Hopkins making a grand entrance during his prime in an executioner’s mask seemed almost designed to turn off crowds–and not just ones in Graterford State Penitentiary. Predicting the death of adversaries in the ring conjured up the most off-putting aspect of his controversial sport (his opponent this weekend, Sergey Kovalev, killed an opponent four years ago). Stomping on the Puerto Rican flag in the lead up to his signature win over Felix Trinidad and vowing before Joe Calzaghe bested him never to lose to a “white boy” also alienated the ticket-buying public. Although the punchline about men acting as their own attorneys doesn’t neatly apply to boxers serving as their own promoters given the landscape of Don Kings and Bob Arums, Hopkins employing himself as his own hype man likely hurt his marketability, too. But Bernard Hopkins’s biggest offense remains his defense.

Bernard Hopkins is what Bernard Hopkins would call a “black boxer.” “[Joshua] Clottey is ‘black,'” he noted four years ago of a Manny Pacquiao foe, “but not a ‘black boxer’ from the states with a slick style.” He argued that such fighters embodying the African-American style, a la Sugar Ray Leonard or Floyd Mayweather, would negate the heavy-handed Filipino. In the sense Hopkins uses the phrase, white guy Paulie Malignaggi and Mexican Miguel Vazquez might be considered “black boxers,” too.

Whereas “black” prefixing “quarterback” often serves as code word for “athletic,” “black” modifying “boxer” translates as “cerebral.” Not getting hit, rather than seeking the consciousness-alleviating wallop, characterizes the “black boxer.” Alas, casual fans don’t dole out hundreds of dollars for a ticket, or $60 for a pay-per view, to watch big misses. They pay to see big hits.

 

The “style” Hopkins insists remains “embedded in most of us black fighters” frustrates fans as well as opponents. So does the jab-and-grab late addition to his repertoire that no racial group dares attach their name to.

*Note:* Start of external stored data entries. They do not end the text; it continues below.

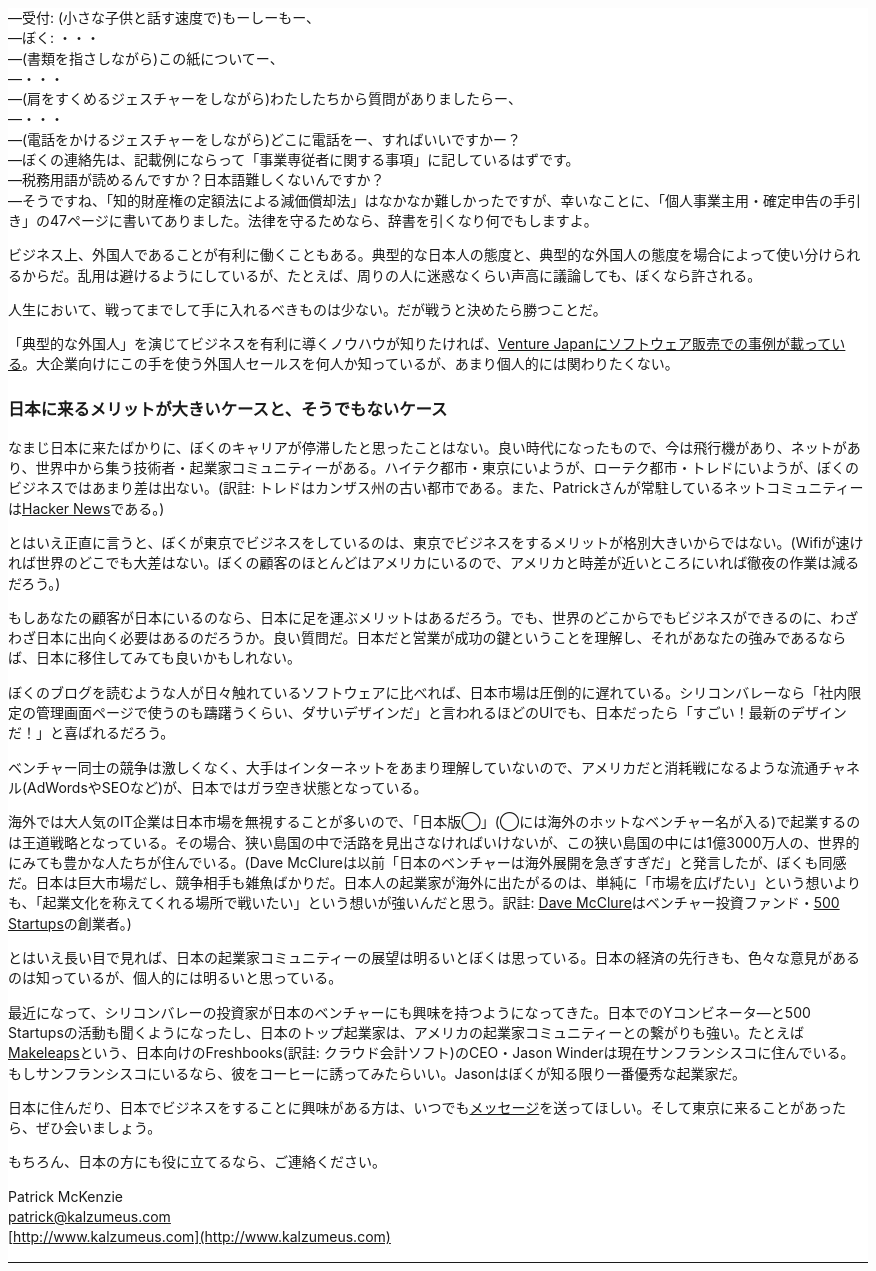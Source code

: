 —受付: (小さな子供と話す速度で)もーしーもー、<br>
—ぼく: ・・・<br>
—(書類を指さしながら)この紙についてー、<br>
—・・・<br>
—(肩をすくめるジェスチャーをしながら)わたしたちから質問がありましたらー、<br>
—・・・<br>
—(電話をかけるジェスチャーをしながら)どこに電話をー、すればいいですかー？<br>
—ぼくの連絡先は、記載例にならって「事業専従者に関する事項」に記しているはずです。<br>
—税務用語が読めるんですか？日本語難しくないんですか？<br>
—そうですね、「知的財産権の定額法による減価償却法」はなかなか難しかったですが、幸いなことに、「個人事業主用・確定申告の手引き」の47ページに書いてありました。法律を守るためなら、辞書を引くなり何でもしますよ。

ビジネス上、外国人であることが有利に働くこともある。典型的な日本人の態度と、典型的な外国人の態度を場合によって使い分けられるからだ。乱用は避けるようにしているが、たとえば、周りの人に迷惑なくらい声高に議論しても、ぼくなら許される。

人生において、戦ってまでして手に入れるべきものは少ない。だが戦うと決めたら勝つことだ。

「典型的な外国人」を演じてビジネスを有利に導くノウハウが知りたければ、[Venture Japanにソフトウェア販売での事例が載っている](http://www.venturejapan.com/fast-track-sales-japan-3.htm)。大企業向けにこの手を使う外国人セールスを何人か知っているが、あまり個人的には関わりたくない。

### 日本に来るメリットが大きいケースと、そうでもないケース

なまじ日本に来たばかりに、ぼくのキャリアが停滞したと思ったことはない。良い時代になったもので、今は飛行機があり、ネットがあり、世界中から集う技術者・起業家コミュニティーがある。ハイテク都市・東京にいようが、ローテク都市・トレドにいようが、ぼくのビジネスではあまり差は出ない。(訳註: トレドはカンザス州の古い都市である。また、Patrickさんが常駐しているネットコミュニティーは[Hacker News](https://news.ycombinator.com/)である。)

とはいえ正直に言うと、ぼくが東京でビジネスをしているのは、東京でビジネスをするメリットが格別大きいからではない。(Wifiが速ければ世界のどこでも大差はない。ぼくの顧客のほとんどはアメリカにいるので、アメリカと時差が近いところにいれば徹夜の作業は減るだろう。)

もしあなたの顧客が日本にいるのなら、日本に足を運ぶメリットはあるだろう。でも、世界のどこからでもビジネスができるのに、わざわざ日本に出向く必要はあるのだろうか。良い質問だ。日本だと営業が成功の鍵ということを理解し、それがあなたの強みであるならば、日本に移住してみても良いかもしれない。

ぼくのブログを読むような人が日々触れているソフトウェアに比べれば、日本市場は圧倒的に遅れている。シリコンバレーなら「社内限定の管理画面ページで使うのも躊躇うくらい、ダサいデザインだ」と言われるほどのUIでも、日本だったら「すごい！最新のデザインだ！」と喜ばれるだろう。

ベンチャー同士の競争は激しくなく、大手はインターネットをあまり理解していないので、アメリカだと消耗戦になるような流通チャネル(AdWordsやSEOなど)が、日本ではガラ空き状態となっている。

海外では大人気のIT企業は日本市場を無視することが多いので、「日本版◯」(◯には海外のホットなベンチャー名が入る)で起業するのは王道戦略となっている。その場合、狭い島国の中で活路を見出さなければいけないが、この狭い島国の中には1億3000万人の、世界的にみても豊かな人たちが住んでいる。(Dave McClureは以前「日本のベンチャーは海外展開を急ぎすぎだ」と発言したが、ぼくも同感だ。日本は巨大市場だし、競争相手も雑魚ばかりだ。日本人の起業家が海外に出たがるのは、単純に「市場を広げたい」という想いよりも、「起業文化を称えてくれる場所で戦いたい」という想いが強いんだと思う。訳註: [Dave McClure](http://blog.btrax.com/jp/2013/08/04/davemcclure/)はベンチャー投資ファンド・[500 Startups](http://500.co/)の創業者。)

とはいえ長い目で見れば、日本の起業家コミュニティーの展望は明るいとぼくは思っている。日本の経済の先行きも、色々な意見があるのは知っているが、個人的には明るいと思っている。

最近になって、シリコンバレーの投資家が日本のベンチャーにも興味を持つようになってきた。日本でのYコンビネータ―と500 Startupsの活動も聞くようになったし、日本のトップ起業家は、アメリカの起業家コミュニティーとの繋がりも強い。たとえば[Makeleaps](http://www.makeleaps.jp)という、日本向けのFreshbooks(訳註: クラウド会計ソフト)のCEO・Jason Winderは現在サンフランシスコに住んでいる。もしサンフランシスコにいるなら、彼をコーヒーに誘ってみたらいい。Jasonはぼくが知る限り一番優秀な起業家だ。

日本に住んだり、日本でビジネスをすることに興味がある方は、いつでも[メッセージ](http://www.kalzumeus.com/standing-invitation/)を送ってほしい。そして東京に来ることがあったら、ぜひ会いましょう。

もちろん、日本の方にも役に立てるなら、ご連絡ください。

Patrick McKenzie<br>
[patrick@kalzumeus.com](mailto:patrick@kalzumeus.com)<br>
[http://www.kalzumeus.com](http://www.kalzumeus.com)

---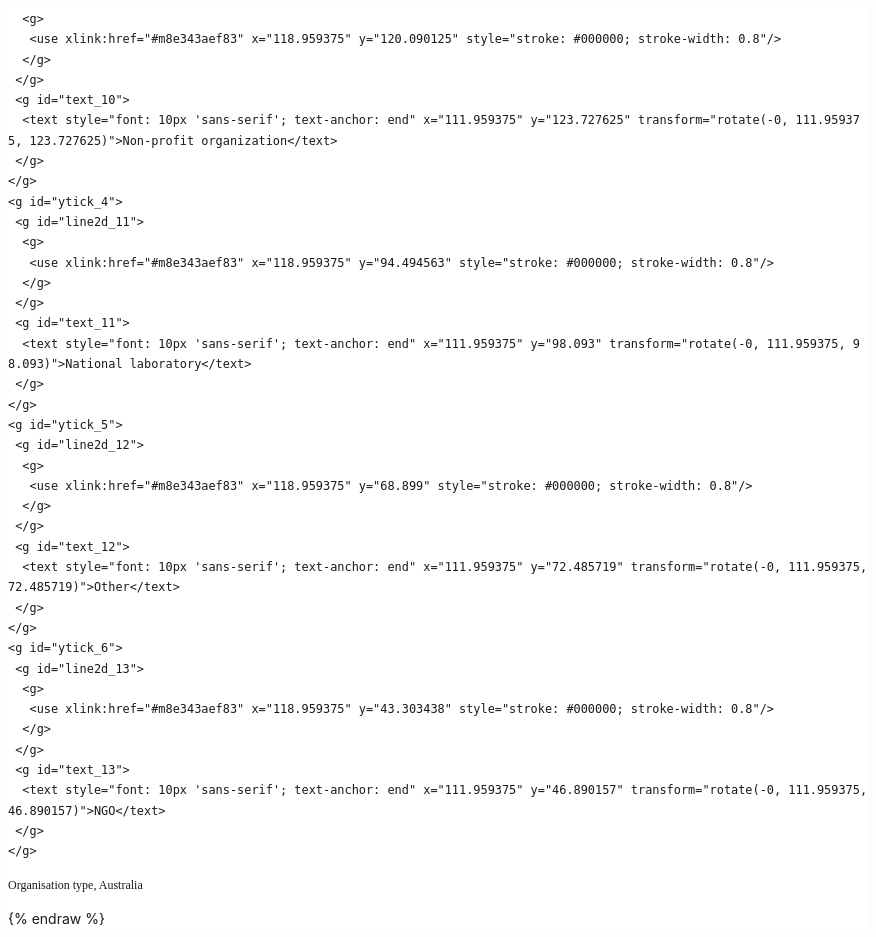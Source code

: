       <g>
       <use xlink:href="#m8e343aef83" x="118.959375" y="120.090125" style="stroke: #000000; stroke-width: 0.8"/>
      </g>
     </g>
     <g id="text_10">
      <text style="font: 10px 'sans-serif'; text-anchor: end" x="111.959375" y="123.727625" transform="rotate(-0, 111.959375, 123.727625)">Non-profit organization</text>
     </g>
    </g>
    <g id="ytick_4">
     <g id="line2d_11">
      <g>
       <use xlink:href="#m8e343aef83" x="118.959375" y="94.494563" style="stroke: #000000; stroke-width: 0.8"/>
      </g>
     </g>
     <g id="text_11">
      <text style="font: 10px 'sans-serif'; text-anchor: end" x="111.959375" y="98.093" transform="rotate(-0, 111.959375, 98.093)">National laboratory</text>
     </g>
    </g>
    <g id="ytick_5">
     <g id="line2d_12">
      <g>
       <use xlink:href="#m8e343aef83" x="118.959375" y="68.899" style="stroke: #000000; stroke-width: 0.8"/>
      </g>
     </g>
     <g id="text_12">
      <text style="font: 10px 'sans-serif'; text-anchor: end" x="111.959375" y="72.485719" transform="rotate(-0, 111.959375, 72.485719)">Other</text>
     </g>
    </g>
    <g id="ytick_6">
     <g id="line2d_13">
      <g>
       <use xlink:href="#m8e343aef83" x="118.959375" y="43.303438" style="stroke: #000000; stroke-width: 0.8"/>
      </g>
     </g>
     <g id="text_13">
      <text style="font: 10px 'sans-serif'; text-anchor: end" x="111.959375" y="46.890157" transform="rotate(-0, 111.959375, 46.890157)">NGO</text>
     </g>
    </g>
   </g>
   <g id="text_14">
    <text style="font: 12px 'sans-serif'; text-anchor: middle" x="284.479688" y="19.6425" transform="rotate(-0, 284.479688, 19.6425)">Organisation type, Australia</text>
   </g>
  </g>
 </g>
 <defs>
  <clipPath id="p1289576b0b">
   <rect x="118.959375" y="25.6425" width="331.040625" height="163.299688"/>
  </clipPath>
 </defs>
</svg>

{% endraw %}
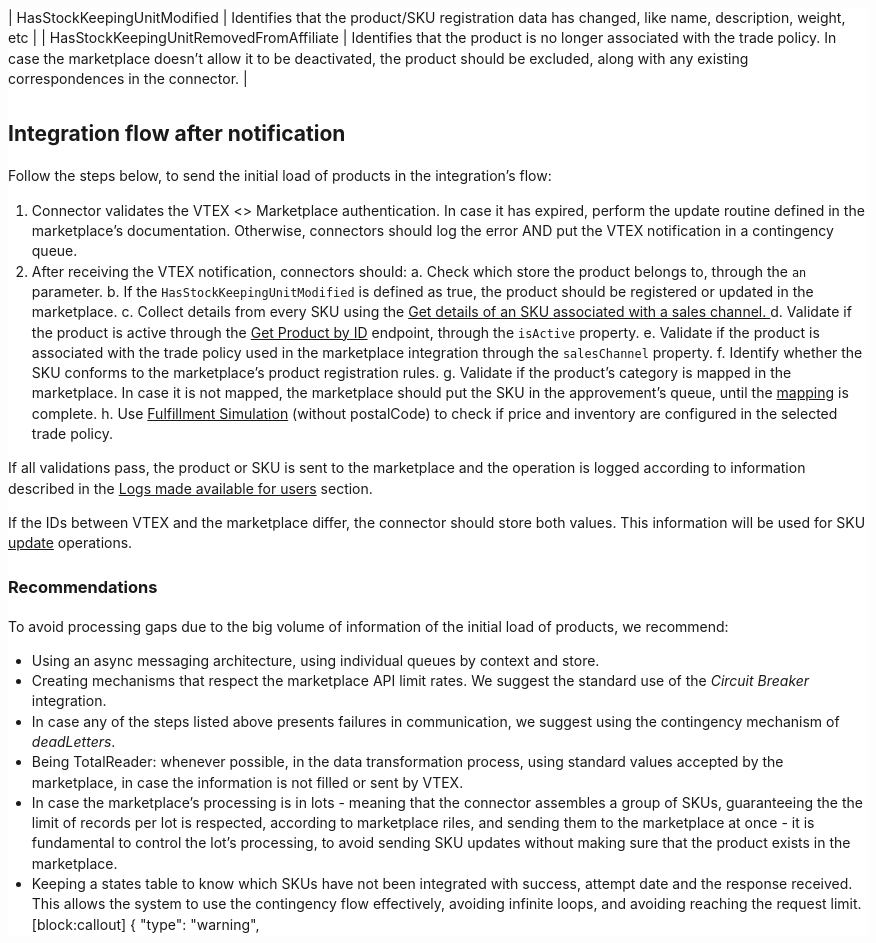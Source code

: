 | HasStockKeepingUnitModified             | Identifies that the product/SKU registration data has changed, like name, description, weight, etc                                                                                                                                                                                                                                                                                                                   |
| HasStockKeepingUnitRemovedFromAffiliate | Identifies that the product is no longer associated with the trade policy. In case the marketplace doesn’t allow it to be deactivated, the product should be excluded, along with any existing correspondences in the connector.                                                                                                                                                                                     |

## Integration flow after notification

Follow the steps below, to send the initial load of products in the integration’s flow:

1. Connector validates the VTEX <> Marketplace authentication. In case it has expired, perform the update routine defined in the marketplace’s documentation. Otherwise, connectors should log the error AND put the VTEX notification in a contingency queue.
2. After receiving the VTEX notification, connectors should:
   a. Check which store the product belongs to, through the `an` parameter.
   b. If the `HasStockKeepingUnitModified` is defined as true, the product should be registered or updated in the marketplace.
   c. Collect details from every SKU using the [Get details of an SKU associated with a sales channel. ](https://developers.vtex.com/vtex-rest-api/reference/catalog-api-get-sku)
   d. Validate if the product is active through the [Get Product by ID](https://developers.vtex.com/vtex-rest-api/reference/catalog-api-get-product) endpoint, through the `isActive` property.
   e. Validate if the product is associated with the trade policy used in the marketplace integration through the `salesChannel` property.
   f. Identify whether the SKU conforms to the marketplace’s product registration rules.
   g. Validate if the product’s category is mapped in the marketplace.
   In case it is not mapped, the marketplace should put the SKU in the approvement’s queue, until the [mapping](https://developers.vtex.com/docs/api-reference/marketplace-protocol-external-marketplace-mapper#post-/api/mkp-category-mapper/categories/marketplace/-id-) is complete.
   h. Use [Fulfillment Simulation](https://developers.vtex.com/vtex-rest-api/reference/fulfillment-simulation) (without postalCode) to check if price and inventory are configured in the selected trade policy.

If all validations pass, the product or SKU is sent to the marketplace and the operation is logged according to information described in the [Logs made available for users](https://developers.vtex.com/vtex-rest-api/docs/external-marketplace-integration-logs#log-messages) section.

If the IDs between VTEX and the marketplace differ, the connector should store both values. This information will be used for SKU [update](https://developers.vtex.com/vtex-rest-api/docs/external-marketplace-integration-product-updates) operations.

### Recommendations

To avoid processing gaps due to the big volume of information of the initial load of products, we recommend:

- Using an async messaging architecture, using individual queues by context and store.
- Creating mechanisms that respect the marketplace API limit rates. We suggest the standard use of the *Circuit Breaker* integration.
- In case any of the steps listed above presents failures in communication, we suggest using the contingency mechanism of *deadLetters*.
- Being TotalReader: whenever possible, in the data transformation process, using standard values accepted by the marketplace, in case the information is not filled or sent by VTEX.
- In case the marketplace’s processing is in lots - meaning that the connector assembles a group of SKUs, guaranteeing the the limit of records per lot is respected, according to marketplace riles, and sending them to the marketplace at once - it is fundamental to control the lot’s processing, to avoid sending SKU updates without making sure that the product exists in the marketplace.
- Keeping a states table to know which SKUs have not been integrated with success, attempt date and the response received. This allows the system to use the contingency flow effectively, avoiding infinite loops, and avoiding reaching the request limit.
[block:callout]
{
  "type": "warning",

The light-heavyweight titlist exhibits a propensity to employ the vexing shoulder roll, to play the patient counter puncher, to use feints, angles, and distance against his opponent. He never brawls, always boxes. He’s Wade Boggs wearing down a pitcher, not Mark McGwire sending him to the showers in one swing. One has to think of boxing more as sweet science than prize fighting to appreciate Bernard Hopkins.

The memory that lingers most from watching Hopkins pick apart William Joppy live in Atlantic City’s beautiful Boardwalk Hall a decade ago involves the prize-fighting crowd–not so crowded by the final bell–booing the boxing clinic. Watching Hopkins do the same in March to Beibut Shumenov in the not-so-beautiful DC Armory, the crowd, which had apparently matured with the fighter, cheered the marvel. The “black boxer” isn’t for everyone.